(Source records)
»»
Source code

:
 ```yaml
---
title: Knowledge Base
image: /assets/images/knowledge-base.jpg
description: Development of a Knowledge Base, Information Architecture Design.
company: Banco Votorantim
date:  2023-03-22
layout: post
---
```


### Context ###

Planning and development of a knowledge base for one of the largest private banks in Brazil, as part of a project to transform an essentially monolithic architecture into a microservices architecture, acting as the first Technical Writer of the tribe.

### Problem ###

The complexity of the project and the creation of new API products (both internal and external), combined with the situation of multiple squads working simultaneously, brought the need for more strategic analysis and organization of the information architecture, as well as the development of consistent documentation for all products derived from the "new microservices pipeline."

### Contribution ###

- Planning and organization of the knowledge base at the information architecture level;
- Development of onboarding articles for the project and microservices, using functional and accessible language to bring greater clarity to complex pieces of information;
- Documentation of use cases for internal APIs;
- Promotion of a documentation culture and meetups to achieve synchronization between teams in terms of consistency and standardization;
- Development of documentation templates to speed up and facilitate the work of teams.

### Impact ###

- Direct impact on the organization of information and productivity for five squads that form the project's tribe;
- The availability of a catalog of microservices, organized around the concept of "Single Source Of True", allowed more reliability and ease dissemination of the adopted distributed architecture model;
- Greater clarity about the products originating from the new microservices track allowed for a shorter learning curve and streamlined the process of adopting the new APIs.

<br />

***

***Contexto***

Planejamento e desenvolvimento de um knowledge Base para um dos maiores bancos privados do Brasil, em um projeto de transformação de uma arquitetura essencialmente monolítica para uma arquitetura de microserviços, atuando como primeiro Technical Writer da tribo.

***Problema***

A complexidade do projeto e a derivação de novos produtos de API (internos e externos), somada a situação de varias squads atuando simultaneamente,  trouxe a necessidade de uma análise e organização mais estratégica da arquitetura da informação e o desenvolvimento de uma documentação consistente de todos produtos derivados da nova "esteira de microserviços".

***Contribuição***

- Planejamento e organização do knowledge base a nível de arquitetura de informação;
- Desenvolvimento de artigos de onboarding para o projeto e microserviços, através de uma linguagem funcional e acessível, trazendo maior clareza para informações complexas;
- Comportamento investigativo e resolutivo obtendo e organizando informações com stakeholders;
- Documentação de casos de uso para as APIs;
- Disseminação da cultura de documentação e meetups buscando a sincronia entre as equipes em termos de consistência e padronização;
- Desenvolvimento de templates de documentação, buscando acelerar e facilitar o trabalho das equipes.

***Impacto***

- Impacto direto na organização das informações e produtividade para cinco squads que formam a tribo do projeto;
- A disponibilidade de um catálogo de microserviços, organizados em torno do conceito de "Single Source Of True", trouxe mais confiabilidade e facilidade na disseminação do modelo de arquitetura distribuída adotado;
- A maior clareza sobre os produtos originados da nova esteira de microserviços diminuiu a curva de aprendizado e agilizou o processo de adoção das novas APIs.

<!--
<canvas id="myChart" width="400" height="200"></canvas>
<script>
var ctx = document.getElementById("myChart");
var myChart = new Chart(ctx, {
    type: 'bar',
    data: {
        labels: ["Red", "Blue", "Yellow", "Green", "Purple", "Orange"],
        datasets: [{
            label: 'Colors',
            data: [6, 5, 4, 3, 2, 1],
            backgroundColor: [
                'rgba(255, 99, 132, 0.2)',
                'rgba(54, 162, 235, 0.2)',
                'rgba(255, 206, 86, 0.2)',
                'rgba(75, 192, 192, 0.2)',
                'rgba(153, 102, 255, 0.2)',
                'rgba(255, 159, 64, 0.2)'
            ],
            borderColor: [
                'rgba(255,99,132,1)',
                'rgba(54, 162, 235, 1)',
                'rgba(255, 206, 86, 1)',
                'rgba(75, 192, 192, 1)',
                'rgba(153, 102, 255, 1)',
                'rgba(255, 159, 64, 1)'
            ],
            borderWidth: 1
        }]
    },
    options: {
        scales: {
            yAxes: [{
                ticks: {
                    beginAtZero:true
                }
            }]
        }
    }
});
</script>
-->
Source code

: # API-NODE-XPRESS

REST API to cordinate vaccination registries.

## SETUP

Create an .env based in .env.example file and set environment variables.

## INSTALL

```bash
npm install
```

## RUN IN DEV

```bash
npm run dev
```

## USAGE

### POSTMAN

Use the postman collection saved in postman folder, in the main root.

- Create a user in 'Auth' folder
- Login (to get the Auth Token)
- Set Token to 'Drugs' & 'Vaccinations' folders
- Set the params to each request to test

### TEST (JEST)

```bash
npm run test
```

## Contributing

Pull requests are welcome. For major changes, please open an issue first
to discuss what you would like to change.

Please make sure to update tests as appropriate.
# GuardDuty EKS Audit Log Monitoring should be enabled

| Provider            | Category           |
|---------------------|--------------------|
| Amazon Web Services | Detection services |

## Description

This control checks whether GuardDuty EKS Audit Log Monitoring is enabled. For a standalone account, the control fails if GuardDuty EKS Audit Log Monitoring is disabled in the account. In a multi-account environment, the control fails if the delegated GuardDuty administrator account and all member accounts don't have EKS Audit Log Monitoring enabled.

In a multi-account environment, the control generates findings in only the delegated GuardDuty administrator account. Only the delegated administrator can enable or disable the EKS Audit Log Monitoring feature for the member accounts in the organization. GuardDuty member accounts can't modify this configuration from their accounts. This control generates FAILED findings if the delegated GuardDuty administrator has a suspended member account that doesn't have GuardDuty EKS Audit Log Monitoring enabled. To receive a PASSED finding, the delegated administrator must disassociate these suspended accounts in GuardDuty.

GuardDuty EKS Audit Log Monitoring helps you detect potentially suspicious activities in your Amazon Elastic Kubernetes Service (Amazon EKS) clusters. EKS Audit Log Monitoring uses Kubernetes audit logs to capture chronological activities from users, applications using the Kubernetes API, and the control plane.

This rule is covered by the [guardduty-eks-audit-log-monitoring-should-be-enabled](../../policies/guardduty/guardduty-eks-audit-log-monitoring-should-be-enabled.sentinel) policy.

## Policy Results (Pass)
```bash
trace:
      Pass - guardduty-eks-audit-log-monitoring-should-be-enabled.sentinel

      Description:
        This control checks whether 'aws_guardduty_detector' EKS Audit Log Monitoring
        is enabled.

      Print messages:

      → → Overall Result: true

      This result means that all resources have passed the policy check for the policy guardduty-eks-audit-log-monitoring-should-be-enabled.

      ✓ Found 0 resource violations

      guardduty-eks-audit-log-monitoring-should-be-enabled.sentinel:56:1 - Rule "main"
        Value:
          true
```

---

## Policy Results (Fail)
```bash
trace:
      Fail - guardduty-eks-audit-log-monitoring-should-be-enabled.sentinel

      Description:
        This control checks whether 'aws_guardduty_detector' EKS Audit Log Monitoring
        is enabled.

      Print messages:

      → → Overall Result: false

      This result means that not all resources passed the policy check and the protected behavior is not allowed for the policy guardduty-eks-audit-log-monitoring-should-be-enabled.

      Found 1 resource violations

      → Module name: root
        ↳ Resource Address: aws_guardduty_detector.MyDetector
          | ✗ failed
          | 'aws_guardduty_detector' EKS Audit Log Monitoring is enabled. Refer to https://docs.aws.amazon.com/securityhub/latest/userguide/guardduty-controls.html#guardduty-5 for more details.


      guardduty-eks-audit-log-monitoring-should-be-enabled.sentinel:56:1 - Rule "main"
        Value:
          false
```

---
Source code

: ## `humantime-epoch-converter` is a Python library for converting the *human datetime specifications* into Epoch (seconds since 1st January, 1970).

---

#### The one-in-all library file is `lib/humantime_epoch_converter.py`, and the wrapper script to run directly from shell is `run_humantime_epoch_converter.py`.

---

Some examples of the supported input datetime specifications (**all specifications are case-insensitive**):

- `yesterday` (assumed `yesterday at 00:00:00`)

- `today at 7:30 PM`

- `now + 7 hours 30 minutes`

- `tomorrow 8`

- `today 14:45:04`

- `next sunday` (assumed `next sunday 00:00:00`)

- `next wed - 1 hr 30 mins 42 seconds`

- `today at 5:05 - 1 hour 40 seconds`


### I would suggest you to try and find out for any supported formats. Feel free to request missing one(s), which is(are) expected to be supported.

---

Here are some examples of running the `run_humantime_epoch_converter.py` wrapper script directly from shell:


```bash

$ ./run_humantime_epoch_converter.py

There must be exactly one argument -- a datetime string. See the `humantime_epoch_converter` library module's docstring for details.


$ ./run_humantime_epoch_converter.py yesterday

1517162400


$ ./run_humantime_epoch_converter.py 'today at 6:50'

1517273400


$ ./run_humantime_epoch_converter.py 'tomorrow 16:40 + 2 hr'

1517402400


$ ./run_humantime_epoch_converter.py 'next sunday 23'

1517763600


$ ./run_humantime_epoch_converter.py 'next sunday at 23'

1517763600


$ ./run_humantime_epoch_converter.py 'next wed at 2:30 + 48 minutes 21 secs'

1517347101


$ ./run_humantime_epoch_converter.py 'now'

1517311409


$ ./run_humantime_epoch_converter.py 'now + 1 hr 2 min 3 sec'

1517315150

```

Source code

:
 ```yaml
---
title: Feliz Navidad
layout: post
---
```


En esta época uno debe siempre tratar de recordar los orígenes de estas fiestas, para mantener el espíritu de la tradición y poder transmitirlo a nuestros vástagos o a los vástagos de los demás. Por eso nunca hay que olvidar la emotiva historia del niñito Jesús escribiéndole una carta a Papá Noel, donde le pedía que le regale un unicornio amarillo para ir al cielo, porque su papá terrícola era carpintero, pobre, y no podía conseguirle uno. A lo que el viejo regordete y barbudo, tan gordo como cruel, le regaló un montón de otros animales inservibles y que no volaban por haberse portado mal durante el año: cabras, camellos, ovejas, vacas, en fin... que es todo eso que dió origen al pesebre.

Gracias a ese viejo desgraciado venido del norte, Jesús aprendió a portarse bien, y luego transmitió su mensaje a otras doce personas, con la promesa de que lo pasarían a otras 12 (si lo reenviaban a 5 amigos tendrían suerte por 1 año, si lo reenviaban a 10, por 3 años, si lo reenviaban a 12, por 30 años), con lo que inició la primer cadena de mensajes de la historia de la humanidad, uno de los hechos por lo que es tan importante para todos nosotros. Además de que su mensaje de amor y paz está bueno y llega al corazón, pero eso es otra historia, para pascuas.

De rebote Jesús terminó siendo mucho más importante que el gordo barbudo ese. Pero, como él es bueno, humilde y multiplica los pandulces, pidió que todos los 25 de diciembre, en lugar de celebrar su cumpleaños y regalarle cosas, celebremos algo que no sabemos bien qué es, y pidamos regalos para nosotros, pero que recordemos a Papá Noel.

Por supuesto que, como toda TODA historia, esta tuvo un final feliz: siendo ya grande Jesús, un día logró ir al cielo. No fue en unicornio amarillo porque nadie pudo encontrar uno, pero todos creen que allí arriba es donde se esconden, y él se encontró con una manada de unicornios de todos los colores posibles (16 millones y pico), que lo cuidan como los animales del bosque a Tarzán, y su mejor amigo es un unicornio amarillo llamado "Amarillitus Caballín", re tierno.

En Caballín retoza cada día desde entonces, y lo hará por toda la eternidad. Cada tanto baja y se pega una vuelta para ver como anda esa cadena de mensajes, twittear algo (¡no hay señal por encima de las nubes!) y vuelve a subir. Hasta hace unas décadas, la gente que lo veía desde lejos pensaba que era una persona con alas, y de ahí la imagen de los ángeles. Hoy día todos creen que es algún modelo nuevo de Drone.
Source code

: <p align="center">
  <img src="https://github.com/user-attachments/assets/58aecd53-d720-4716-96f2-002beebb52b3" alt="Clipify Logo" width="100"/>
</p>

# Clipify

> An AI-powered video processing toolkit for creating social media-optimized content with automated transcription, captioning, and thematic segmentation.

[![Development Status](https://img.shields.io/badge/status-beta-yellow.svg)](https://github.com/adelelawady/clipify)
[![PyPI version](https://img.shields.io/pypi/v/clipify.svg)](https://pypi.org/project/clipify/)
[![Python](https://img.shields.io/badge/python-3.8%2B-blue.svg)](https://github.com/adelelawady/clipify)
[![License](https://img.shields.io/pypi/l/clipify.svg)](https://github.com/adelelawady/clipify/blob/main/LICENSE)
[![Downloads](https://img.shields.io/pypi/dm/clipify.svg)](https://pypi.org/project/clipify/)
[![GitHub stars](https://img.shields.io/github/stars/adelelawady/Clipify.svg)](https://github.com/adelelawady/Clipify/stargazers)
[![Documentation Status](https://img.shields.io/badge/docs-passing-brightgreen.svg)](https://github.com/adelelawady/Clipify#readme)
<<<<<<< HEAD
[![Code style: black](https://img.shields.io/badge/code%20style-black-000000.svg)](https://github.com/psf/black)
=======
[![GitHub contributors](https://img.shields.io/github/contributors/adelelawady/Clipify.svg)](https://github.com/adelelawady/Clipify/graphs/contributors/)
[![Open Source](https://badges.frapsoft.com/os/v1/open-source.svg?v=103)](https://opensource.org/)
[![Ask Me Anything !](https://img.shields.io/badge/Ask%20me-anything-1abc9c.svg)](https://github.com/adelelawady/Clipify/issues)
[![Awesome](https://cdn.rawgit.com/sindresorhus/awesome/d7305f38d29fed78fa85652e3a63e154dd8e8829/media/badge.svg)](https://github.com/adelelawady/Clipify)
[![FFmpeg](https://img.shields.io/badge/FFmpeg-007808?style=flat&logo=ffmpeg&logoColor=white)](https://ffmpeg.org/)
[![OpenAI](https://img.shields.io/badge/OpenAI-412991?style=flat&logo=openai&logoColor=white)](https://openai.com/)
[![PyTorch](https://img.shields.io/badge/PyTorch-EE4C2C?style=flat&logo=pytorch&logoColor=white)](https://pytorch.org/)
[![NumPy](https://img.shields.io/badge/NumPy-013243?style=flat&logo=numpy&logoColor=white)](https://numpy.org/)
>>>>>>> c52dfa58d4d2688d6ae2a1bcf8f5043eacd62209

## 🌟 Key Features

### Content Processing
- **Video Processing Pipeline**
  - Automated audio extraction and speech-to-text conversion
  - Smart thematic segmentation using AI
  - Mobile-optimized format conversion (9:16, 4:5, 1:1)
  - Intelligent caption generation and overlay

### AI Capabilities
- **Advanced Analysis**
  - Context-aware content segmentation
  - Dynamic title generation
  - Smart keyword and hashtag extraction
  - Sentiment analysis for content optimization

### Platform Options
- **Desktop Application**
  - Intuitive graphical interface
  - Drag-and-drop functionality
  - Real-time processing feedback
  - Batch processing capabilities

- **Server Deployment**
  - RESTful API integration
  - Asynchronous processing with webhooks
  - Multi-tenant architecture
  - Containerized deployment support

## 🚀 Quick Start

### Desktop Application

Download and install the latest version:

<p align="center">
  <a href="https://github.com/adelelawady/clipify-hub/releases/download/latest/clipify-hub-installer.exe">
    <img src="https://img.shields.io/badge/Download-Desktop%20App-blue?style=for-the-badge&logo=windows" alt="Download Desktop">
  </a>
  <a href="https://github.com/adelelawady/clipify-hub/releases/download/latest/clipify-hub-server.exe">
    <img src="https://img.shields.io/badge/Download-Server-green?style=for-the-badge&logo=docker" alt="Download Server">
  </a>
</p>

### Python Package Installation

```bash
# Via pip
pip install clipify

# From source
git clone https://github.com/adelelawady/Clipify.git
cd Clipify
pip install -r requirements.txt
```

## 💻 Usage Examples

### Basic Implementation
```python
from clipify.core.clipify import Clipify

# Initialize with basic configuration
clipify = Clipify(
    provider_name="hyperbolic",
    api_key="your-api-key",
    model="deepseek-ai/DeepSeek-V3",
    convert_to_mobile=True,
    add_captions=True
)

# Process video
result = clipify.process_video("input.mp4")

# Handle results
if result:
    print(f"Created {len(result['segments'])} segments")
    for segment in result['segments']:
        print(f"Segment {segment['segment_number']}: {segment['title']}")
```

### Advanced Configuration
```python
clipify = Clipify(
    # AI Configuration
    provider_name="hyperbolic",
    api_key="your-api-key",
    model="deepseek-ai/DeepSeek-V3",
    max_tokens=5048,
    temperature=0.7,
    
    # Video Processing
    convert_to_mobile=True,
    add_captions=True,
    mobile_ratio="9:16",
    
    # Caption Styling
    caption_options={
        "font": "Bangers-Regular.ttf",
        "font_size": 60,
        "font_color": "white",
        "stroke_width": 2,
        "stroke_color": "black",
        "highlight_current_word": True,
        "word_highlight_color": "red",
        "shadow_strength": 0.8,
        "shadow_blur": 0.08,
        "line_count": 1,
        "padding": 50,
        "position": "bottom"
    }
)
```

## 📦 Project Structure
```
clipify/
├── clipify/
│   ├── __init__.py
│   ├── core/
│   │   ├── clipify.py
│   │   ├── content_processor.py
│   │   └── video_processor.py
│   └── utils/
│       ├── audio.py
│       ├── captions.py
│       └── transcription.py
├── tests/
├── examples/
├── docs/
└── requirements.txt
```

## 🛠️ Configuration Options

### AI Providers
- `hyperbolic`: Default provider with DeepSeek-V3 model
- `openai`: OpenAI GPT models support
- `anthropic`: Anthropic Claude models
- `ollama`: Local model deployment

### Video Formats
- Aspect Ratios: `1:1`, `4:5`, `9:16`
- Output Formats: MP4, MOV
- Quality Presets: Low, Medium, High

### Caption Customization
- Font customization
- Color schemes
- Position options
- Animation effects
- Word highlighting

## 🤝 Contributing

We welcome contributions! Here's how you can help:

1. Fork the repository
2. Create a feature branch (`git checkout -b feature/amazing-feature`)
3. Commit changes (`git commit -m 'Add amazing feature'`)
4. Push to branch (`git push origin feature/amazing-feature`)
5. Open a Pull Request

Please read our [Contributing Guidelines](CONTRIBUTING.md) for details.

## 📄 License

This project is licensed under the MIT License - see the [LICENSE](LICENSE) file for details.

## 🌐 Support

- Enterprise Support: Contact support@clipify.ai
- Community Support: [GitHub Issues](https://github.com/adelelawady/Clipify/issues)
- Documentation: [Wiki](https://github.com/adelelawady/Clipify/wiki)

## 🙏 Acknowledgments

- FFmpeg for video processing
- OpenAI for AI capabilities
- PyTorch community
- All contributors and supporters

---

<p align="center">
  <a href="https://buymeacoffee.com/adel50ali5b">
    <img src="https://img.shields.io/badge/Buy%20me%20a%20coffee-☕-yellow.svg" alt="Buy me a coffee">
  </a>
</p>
««
### BRIEF
The line with "- Output Formats: MP4, MOV" through the last line of the data: write these out exactly, and no others.

### PROBLEM SOLUTION
- Output Formats: MP4, MOV
- Quality Presets: Low, Medium, High

### Caption Customization
- Font customization
- Color schemes
- Position options
- Animation effects
- Word highlighting

## 🤝 Contributing

We welcome contributions! Here's how you can help:

1. Fork the repository
2. Create a feature branch (`git checkout -b feature/amazing-feature`)
3. Commit changes (`git commit -m 'Add amazing feature'`)
4. Push to branch (`git push origin feature/amazing-feature`)
5. Open a Pull Request

Please read our [Contributing Guidelines](CONTRIBUTING.md) for details.

## 📄 License

This project is licensed under the MIT License - see the [LICENSE](LICENSE) file for details.

## 🌐 Support

- Enterprise Support: Contact support@clipify.ai
- Community Support: [GitHub Issues](https://github.com/adelelawady/Clipify/issues)
- Documentation: [Wiki](https://github.com/adelelawady/Clipify/wiki)

## 🙏 Acknowledgments

- FFmpeg for video processing
- OpenAI for AI capabilities
- PyTorch community
- All contributors and supporters

---

<p align="center">
  <a href="https://buymeacoffee.com/adel50ali5b">
    <img src="https://img.shields.io/badge/Buy%20me%20a%20coffee-☕-yellow.svg" alt="Buy me a coffee">
  </a>
</p>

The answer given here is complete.